Source texts of formatted documents
..............................

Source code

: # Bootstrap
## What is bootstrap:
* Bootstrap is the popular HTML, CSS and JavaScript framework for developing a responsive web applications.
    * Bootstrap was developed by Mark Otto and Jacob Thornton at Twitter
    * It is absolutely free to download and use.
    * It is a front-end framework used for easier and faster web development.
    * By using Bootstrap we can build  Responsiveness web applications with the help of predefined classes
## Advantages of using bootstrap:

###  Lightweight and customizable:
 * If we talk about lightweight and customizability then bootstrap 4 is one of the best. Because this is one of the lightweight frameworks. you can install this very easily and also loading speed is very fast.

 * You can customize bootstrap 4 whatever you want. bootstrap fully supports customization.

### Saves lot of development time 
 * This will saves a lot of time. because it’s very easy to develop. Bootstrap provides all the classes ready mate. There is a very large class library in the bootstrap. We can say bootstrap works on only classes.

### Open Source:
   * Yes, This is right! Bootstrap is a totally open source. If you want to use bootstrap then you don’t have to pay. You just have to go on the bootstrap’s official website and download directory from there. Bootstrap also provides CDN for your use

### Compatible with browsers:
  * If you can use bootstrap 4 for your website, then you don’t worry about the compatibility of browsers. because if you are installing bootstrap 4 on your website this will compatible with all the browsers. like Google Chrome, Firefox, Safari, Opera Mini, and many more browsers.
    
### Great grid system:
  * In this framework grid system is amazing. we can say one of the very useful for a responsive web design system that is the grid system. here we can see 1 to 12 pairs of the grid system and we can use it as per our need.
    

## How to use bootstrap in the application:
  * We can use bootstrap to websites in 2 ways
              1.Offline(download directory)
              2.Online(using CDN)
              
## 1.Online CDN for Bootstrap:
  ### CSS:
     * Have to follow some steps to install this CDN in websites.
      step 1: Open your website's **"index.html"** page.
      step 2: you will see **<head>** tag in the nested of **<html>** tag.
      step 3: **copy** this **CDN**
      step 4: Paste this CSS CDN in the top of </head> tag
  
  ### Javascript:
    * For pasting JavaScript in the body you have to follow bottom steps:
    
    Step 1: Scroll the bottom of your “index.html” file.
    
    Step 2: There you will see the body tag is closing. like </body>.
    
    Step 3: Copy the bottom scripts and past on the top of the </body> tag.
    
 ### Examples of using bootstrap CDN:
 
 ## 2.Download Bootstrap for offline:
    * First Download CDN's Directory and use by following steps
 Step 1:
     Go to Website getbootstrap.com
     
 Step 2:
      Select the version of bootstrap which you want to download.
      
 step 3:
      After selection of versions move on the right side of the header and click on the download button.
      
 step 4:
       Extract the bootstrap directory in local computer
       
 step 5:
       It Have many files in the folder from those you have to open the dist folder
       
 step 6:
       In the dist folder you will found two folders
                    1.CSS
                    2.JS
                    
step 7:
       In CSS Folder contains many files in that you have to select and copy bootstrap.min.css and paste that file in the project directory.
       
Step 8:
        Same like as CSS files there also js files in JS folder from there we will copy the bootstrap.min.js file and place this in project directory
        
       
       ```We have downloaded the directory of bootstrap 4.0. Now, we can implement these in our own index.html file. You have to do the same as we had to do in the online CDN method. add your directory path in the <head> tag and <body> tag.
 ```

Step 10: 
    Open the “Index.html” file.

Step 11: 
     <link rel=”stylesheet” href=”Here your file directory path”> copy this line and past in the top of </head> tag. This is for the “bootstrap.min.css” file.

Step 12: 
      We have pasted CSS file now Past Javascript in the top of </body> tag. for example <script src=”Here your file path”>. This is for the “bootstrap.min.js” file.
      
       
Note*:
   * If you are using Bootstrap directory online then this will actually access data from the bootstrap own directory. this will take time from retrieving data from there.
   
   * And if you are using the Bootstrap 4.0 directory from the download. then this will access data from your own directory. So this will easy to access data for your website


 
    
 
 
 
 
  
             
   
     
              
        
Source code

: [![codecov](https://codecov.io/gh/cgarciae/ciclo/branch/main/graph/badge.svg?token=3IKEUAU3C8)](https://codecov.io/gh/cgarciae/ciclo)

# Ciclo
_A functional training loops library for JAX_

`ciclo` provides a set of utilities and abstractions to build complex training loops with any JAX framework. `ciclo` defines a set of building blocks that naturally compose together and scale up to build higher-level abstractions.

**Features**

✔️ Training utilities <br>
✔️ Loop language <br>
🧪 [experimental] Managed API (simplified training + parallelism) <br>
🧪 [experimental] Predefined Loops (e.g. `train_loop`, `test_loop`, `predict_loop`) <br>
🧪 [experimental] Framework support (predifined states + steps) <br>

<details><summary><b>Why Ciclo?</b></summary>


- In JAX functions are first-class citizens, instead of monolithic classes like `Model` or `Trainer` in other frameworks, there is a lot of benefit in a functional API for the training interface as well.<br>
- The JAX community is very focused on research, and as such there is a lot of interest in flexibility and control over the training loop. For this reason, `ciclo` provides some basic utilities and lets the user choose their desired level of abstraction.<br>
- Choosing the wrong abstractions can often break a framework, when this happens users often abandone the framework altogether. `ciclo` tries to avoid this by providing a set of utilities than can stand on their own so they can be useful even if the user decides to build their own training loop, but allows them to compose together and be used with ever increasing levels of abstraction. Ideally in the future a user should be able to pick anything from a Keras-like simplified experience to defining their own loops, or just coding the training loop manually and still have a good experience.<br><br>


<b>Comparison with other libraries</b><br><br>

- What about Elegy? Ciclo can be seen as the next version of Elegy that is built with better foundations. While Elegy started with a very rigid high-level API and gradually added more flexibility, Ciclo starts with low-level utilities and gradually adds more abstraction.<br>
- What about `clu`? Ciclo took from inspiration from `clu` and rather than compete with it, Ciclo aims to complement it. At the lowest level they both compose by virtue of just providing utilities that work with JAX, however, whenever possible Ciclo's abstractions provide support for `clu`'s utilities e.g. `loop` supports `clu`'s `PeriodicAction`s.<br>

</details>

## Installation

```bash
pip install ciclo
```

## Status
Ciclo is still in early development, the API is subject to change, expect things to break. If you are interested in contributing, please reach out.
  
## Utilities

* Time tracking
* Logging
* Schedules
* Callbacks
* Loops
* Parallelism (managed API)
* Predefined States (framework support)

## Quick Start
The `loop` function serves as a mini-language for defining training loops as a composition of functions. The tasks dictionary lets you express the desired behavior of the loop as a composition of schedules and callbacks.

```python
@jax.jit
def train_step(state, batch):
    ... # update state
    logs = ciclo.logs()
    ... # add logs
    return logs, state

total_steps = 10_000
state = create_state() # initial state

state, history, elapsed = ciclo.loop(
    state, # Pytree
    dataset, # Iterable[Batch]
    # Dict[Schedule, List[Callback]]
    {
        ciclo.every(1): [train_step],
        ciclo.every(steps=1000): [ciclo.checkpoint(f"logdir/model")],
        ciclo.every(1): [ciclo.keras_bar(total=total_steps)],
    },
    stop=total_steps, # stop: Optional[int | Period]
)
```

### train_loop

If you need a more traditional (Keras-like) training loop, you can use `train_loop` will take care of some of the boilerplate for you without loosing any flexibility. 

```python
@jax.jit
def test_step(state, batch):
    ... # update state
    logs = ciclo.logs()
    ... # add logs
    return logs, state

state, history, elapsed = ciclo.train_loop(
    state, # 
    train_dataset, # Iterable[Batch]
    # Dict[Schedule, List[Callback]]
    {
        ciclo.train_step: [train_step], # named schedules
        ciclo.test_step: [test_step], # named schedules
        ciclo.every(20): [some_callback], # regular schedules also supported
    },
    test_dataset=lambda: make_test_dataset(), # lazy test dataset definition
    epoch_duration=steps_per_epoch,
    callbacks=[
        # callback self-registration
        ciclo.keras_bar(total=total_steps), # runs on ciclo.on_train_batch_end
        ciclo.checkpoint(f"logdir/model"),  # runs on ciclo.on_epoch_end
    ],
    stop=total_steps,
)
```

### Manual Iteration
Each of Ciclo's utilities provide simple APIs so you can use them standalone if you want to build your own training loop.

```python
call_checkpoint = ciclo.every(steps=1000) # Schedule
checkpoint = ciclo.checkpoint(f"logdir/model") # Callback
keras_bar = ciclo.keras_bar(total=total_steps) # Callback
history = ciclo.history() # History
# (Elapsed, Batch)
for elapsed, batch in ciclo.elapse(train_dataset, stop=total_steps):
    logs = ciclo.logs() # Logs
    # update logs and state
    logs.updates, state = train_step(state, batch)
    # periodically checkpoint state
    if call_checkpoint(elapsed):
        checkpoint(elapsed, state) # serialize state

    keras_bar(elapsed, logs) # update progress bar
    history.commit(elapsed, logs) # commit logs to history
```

..............................

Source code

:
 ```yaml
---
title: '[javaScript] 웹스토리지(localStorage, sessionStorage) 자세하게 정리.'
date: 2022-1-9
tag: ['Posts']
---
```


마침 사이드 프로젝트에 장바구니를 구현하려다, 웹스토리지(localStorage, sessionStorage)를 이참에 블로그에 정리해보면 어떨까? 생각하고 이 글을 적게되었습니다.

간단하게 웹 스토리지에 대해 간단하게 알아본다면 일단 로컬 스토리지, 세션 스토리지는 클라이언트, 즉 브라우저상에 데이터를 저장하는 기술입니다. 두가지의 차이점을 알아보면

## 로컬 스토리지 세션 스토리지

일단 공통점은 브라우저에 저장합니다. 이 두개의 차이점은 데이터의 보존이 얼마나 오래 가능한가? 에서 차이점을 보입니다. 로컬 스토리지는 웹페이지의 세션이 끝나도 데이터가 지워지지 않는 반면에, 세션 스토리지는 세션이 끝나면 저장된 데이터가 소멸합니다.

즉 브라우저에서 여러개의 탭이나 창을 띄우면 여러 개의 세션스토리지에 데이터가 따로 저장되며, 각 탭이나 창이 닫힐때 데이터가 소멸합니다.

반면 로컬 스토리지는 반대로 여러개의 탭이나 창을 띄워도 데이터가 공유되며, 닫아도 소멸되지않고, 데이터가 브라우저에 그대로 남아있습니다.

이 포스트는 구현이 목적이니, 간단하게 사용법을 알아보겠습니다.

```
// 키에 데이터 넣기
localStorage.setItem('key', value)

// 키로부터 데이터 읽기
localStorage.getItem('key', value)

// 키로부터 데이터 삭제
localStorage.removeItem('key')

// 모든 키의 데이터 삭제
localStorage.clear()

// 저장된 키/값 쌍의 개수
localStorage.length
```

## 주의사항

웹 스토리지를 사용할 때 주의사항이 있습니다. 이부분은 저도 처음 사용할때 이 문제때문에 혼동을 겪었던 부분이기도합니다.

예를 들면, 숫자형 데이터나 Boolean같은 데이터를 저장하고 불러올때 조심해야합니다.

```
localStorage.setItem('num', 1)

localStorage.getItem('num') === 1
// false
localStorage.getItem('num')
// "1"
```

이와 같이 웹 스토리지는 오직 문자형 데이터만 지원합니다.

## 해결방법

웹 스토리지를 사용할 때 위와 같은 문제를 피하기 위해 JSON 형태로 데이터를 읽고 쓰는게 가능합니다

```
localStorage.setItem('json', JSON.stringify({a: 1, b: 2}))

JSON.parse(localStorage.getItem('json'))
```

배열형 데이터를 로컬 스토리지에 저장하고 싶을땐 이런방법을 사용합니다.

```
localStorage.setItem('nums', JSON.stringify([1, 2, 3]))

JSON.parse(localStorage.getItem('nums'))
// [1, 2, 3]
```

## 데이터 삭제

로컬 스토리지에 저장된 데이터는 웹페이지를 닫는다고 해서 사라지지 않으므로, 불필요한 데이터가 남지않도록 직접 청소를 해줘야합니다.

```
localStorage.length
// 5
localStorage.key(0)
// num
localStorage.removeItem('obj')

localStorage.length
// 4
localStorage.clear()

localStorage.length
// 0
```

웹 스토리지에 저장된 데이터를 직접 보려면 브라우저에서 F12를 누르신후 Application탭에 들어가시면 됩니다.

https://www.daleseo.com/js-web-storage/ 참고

..............................

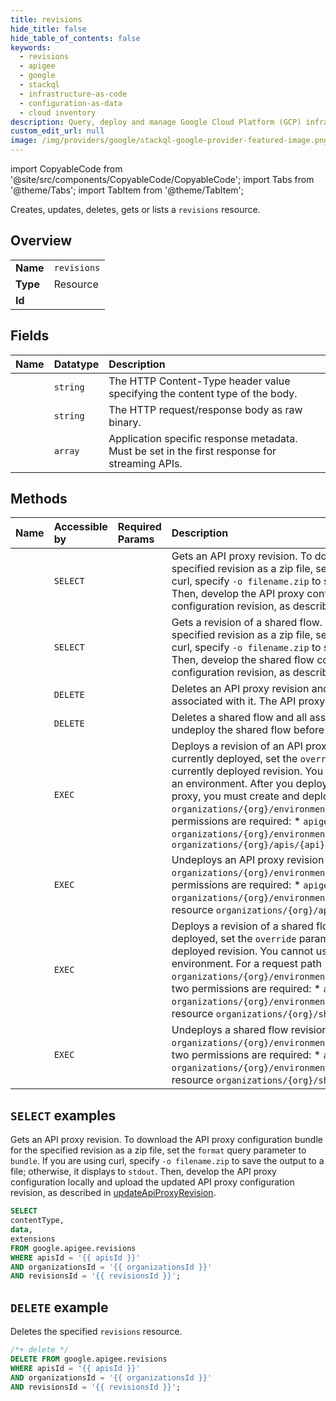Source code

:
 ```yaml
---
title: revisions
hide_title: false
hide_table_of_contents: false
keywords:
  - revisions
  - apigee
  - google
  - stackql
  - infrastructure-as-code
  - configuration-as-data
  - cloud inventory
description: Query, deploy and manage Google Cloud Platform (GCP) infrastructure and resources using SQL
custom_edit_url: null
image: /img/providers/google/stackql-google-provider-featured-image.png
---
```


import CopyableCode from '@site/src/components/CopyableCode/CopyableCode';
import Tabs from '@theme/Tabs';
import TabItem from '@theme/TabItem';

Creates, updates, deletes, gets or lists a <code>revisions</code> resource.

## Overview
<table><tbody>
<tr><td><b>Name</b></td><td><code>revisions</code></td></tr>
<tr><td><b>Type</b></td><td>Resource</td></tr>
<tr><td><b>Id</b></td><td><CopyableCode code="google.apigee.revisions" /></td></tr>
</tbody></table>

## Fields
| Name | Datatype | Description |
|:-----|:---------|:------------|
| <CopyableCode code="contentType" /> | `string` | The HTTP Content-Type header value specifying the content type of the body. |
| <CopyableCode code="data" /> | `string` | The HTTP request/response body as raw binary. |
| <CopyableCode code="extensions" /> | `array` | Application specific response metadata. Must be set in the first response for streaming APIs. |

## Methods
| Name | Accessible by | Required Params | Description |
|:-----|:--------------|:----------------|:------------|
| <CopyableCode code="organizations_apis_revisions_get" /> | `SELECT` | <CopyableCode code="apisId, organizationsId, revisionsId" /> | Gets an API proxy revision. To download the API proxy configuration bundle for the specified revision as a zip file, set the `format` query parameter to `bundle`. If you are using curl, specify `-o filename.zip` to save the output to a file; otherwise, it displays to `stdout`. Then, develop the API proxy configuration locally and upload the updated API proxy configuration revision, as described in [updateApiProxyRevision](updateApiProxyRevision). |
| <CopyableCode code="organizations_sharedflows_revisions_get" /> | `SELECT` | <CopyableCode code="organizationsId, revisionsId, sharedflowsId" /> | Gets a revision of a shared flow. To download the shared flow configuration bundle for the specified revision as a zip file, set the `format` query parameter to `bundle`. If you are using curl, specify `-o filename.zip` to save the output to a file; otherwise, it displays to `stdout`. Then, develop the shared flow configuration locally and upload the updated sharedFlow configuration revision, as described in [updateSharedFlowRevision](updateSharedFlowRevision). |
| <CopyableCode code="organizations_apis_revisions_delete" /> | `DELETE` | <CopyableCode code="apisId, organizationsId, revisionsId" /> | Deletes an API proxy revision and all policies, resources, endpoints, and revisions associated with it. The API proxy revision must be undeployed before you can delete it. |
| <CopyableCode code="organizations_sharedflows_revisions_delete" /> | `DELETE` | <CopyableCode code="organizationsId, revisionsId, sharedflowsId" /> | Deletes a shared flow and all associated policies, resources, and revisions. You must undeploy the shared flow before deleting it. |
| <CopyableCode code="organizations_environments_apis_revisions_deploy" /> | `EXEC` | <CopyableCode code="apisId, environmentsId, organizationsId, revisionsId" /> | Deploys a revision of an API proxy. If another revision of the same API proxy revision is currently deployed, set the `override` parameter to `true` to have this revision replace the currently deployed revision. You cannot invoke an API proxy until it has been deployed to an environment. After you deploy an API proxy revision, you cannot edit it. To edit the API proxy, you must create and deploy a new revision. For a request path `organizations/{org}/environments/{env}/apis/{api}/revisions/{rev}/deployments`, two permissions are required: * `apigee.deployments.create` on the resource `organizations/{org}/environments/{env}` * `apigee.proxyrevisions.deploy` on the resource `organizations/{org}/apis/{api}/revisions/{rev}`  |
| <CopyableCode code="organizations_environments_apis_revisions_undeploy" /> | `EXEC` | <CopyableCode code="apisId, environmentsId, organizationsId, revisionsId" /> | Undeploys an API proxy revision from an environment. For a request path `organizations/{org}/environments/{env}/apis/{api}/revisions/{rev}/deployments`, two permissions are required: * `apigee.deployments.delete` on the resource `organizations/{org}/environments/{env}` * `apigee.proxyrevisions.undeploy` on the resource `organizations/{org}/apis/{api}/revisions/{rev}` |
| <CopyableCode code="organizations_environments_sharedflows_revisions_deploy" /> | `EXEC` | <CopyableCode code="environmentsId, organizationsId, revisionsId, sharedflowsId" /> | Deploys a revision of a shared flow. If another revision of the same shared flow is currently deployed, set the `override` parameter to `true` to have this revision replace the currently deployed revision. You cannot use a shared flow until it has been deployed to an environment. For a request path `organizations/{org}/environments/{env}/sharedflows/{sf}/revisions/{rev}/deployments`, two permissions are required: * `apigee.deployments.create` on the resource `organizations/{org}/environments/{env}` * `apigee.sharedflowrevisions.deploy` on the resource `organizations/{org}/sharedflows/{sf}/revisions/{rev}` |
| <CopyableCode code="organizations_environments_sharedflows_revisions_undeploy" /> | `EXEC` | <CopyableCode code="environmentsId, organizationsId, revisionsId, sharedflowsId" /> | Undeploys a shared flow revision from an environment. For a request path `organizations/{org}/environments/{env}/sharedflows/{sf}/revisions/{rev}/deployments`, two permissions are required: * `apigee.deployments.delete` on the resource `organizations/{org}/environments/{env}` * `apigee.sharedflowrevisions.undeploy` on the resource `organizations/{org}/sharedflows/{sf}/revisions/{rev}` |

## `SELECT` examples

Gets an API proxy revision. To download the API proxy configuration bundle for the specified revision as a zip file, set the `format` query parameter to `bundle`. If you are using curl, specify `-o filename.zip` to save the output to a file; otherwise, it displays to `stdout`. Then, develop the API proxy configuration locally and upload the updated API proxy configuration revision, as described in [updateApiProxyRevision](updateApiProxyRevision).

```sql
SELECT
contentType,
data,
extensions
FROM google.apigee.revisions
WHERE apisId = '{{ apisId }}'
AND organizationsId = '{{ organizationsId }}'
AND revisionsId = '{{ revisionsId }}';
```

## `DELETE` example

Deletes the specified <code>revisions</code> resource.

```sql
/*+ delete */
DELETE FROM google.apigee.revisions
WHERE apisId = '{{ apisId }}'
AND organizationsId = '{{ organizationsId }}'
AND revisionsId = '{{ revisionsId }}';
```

..............................

**TASK INSTRUCTIONS**
Search the data above for the string "removeItem". Report every line where it is found.

**SOLUTION FOR THIS EXERCISE**
localStorage.removeItem('key')
localStorage.removeItem('obj')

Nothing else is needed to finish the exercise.